### TASK
Every line below that has "nRemSymPerFlow" in it should be copied.

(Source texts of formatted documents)
========================================================================

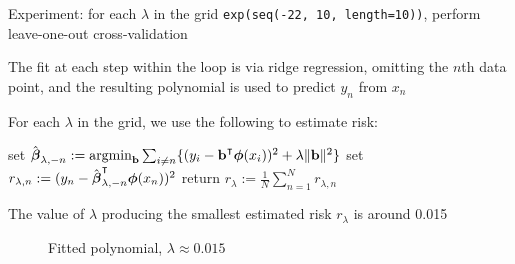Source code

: \begin{frame}

    \vspace{2em}
    Experiment: for each $\lambda$ in the grid
    \texttt{exp(seq(-22, 10, length=10))}, perform leave-one-out cross-validation
    
    \vspace{.7em}
    The
    fit at each step within the loop is via ridge regression, omitting the $n$th
    data point, and the resulting polynomial is used to predict $y_n$ from $x_n$
\end{frame}

\begin{frame}
    \vspace{2em}
    
    For each
    $\lambda$ in the grid, we use the following to estimate risk:

    \vspace{0.5em}
    \begin{algorithmic}[1]
            \State set $\hboldbeta_{\lambda, -n} :=
                \argmin_{\boldb} \sum_{i \not= n} 
                    \{
                        (y_i - \boldb^\T\boldphi(x_i))^2 + \lambda \| \boldb \|^2
                    \}$ 
            \State set $r_{\lambda, n} := (y_n - \hboldbeta_{\lambda, -n}^\T\boldphi(x_n))^2$ 
        \EndFor
        \State return $r_{\lambda} := \frac{1}{N} \sum_{n=1}^N r_{\lambda, n}$
    \end{algorithmic}
    \vspace{0.5em}
    
    The value of $\lambda$ producing the smallest estimated risk $r_{\lambda}$ is
    around 0.015
    
\end{frame}

\begin{frame}

    \begin{figure}
   \begin{center}
    \caption{\label{f:cvbest} Fitted polynomial, $\lambda \approx 0.015$}
   \end{center}
    \end{figure}


\end{frame}
    
    






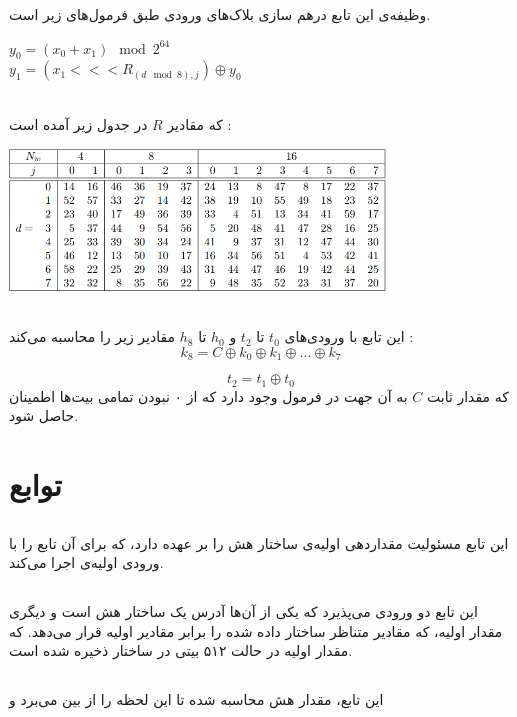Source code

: وظیفه‌ی این تابع درهم سازی بلاک‌های ورودی طبق فرمول‌های زیر است.
\begin{center}
	$y_0 = (x_0 + x_1) \mod 2^{64}$ \\
	$ y_1 = (x_1 <<< R_{(d \mod 8), j}) \oplus y_0$
\end{center}
\\
که مقادیر $ R $ در جدول زیر آمده است :

\begin{center}
	\includegraphics[width=10cm]{images/MIX1.png}
\end{center}




\subsection{}
\label{subsec:TFBIG-INIT}
این تابع با ورودی‌های $ t_0 $ تا $ t_2 $ و $h_0 $ تا $ h_8 $ مقادیر زیر را محاسبه می‌کند :
$$
k_8 = C \oplus k_0 \oplus k_1 \oplus ... \oplus k_7
$$

$$
	t_2 = t_1 \oplus t_0
$$
 که مقدار ثابت $ C $ به آن جهت در فرمول وجود دارد که از ۰ نبودن تمامی بیت‌ها اطمینان حاصل شود.
\section{ توابع}

\subsection{}
\label{subsec:sph-skein512-init}
این تابع مسئولیت مقداردهی اولیه‌ی ساختار هش را بر عهده دارد، که برای آن تابع \hyperref[subsec:skein-big-init]{} را با ورودی‌ اولیه‌ی  اجرا می‌کند.
\subsection{}
\label{subsec:skein-big-init}

این تابع دو ورودی می‌پذیرد که یکی از آن‌ها آدرس یک ساختار هش است و دیگری مقدار اولیه، که مقادیر متناظر ساختار داده شده را برابر مقادیر اولیه قرار می‌دهد.
که مقدار اولیه در حالت ۵۱۲ بیتی در ساختار  ذخیره شده ‌است.

\subsection{}
\label{subsec:sph-skein512}
این تابع، مقدار هش محاسبه شده تا این لحظه را از بین می‌برد و 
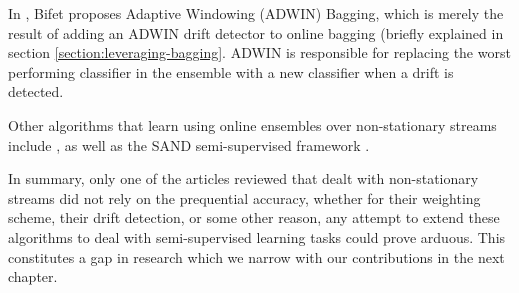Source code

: In \cite{bifet2009new}, Bifet proposes Adaptive Windowing (ADWIN) Bagging, which is merely the result of adding an ADWIN drift detector to online bagging (briefly explained in section \ref{section:leveraging-bagging}. ADWIN is responsible for replacing the worst performing classifier in the ensemble with a new classifier when a drift is detected.

Other algorithms that learn using online ensembles over non-stationary streams include \cite{BRZEZINSKI201450, Kolter:2005:UAE:1102351.1102408, Kolter20072755, kuncheva2004classifier, minku2012ddd, stanley2003learning, yoshida2011adaptive}, as well as  the SAND semi-supervised framework \cite{haque2015sand}.

In summary, only one of the articles reviewed that dealt with non-stationary streams did not rely on the prequential accuracy, whether for their weighting scheme, their drift detection, or some other reason, any attempt to extend these algorithms to deal with semi-supervised learning tasks could prove arduous. This constitutes a gap in research which we narrow with our contributions in the next chapter.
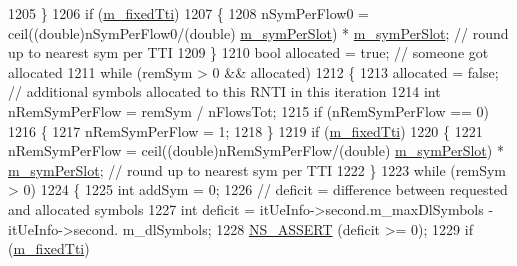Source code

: \begin{DoxyCode}
1205                 \}
1206                 \textcolor{keywordflow}{if} (\hyperlink{classns3_1_1MmWaveFlexTtiMacScheduler_aac44befc273f7bdb0f0be0efc3d05f34}{m\_fixedTti})
1207                 \{
1208                         nSymPerFlow0 = ceil((\textcolor{keywordtype}{double})nSymPerFlow0/(\textcolor{keywordtype}{double})
      \hyperlink{classns3_1_1MmWaveFlexTtiMacScheduler_aa911d95e2956fcccca151a7353b8d42f}{m\_symPerSlot}) * \hyperlink{classns3_1_1MmWaveFlexTtiMacScheduler_aa911d95e2956fcccca151a7353b8d42f}{m\_symPerSlot}; \textcolor{comment}{// round up to nearest sym per TTI}
1209                 \}
1210                 \textcolor{keywordtype}{bool} allocated = \textcolor{keyword}{true}; \textcolor{comment}{// someone got allocated}
1211                 \textcolor{keywordflow}{while} (remSym > 0 && allocated)
1212                 \{
1213                         allocated = \textcolor{keyword}{false};  \textcolor{comment}{// additional symbols allocated to this RNTI in this iteration}
1214                         \textcolor{keywordtype}{int} nRemSymPerFlow = remSym / nFlowsTot;
1215                         \textcolor{keywordflow}{if} (nRemSymPerFlow == 0)
1216                         \{
1217                                 nRemSymPerFlow = 1;
1218                         \}
1219                         \textcolor{keywordflow}{if} (\hyperlink{classns3_1_1MmWaveFlexTtiMacScheduler_aac44befc273f7bdb0f0be0efc3d05f34}{m\_fixedTti})
1220                         \{
1221                                 nRemSymPerFlow = ceil((\textcolor{keywordtype}{double})nRemSymPerFlow/(\textcolor{keywordtype}{double})
      \hyperlink{classns3_1_1MmWaveFlexTtiMacScheduler_aa911d95e2956fcccca151a7353b8d42f}{m\_symPerSlot}) * \hyperlink{classns3_1_1MmWaveFlexTtiMacScheduler_aa911d95e2956fcccca151a7353b8d42f}{m\_symPerSlot}; \textcolor{comment}{// round up to nearest sym per TTI}
1222                         \}
1223                         \textcolor{keywordflow}{while} (remSym > 0)
1224                         \{
1225                                 \textcolor{keywordtype}{int} addSym = 0;
1226                                 \textcolor{comment}{// deficit = difference between requested and allocated symbols}
1227                                 \textcolor{keywordtype}{int} deficit = itUeInfo->second.m\_maxDlSymbols - itUeInfo->second.
      m\_dlSymbols;
1228                                 \hyperlink{assert_8h_a6dccdb0de9b252f60088ce281c49d052}{NS\_ASSERT} (deficit >= 0);
1229                                 \textcolor{keywordflow}{if} (\hyperlink{classns3_1_1MmWaveFlexTtiMacScheduler_aac44befc273f7bdb0f0be0efc3d05f34}{m\_fixedTti})

\end{DoxyCode}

========================================================================

### WRITTEN SOLUTION
1214                         \textcolor{keywordtype}{int} nRemSymPerFlow = remSym / nFlowsTot;
1215                         \textcolor{keywordflow}{if} (nRemSymPerFlow == 0)
1217                                 nRemSymPerFlow = 1;
1221                                 nRemSymPerFlow = ceil((\textcolor{keywordtype}{double})nRemSymPerFlow/(\textcolor{keywordtype}{double})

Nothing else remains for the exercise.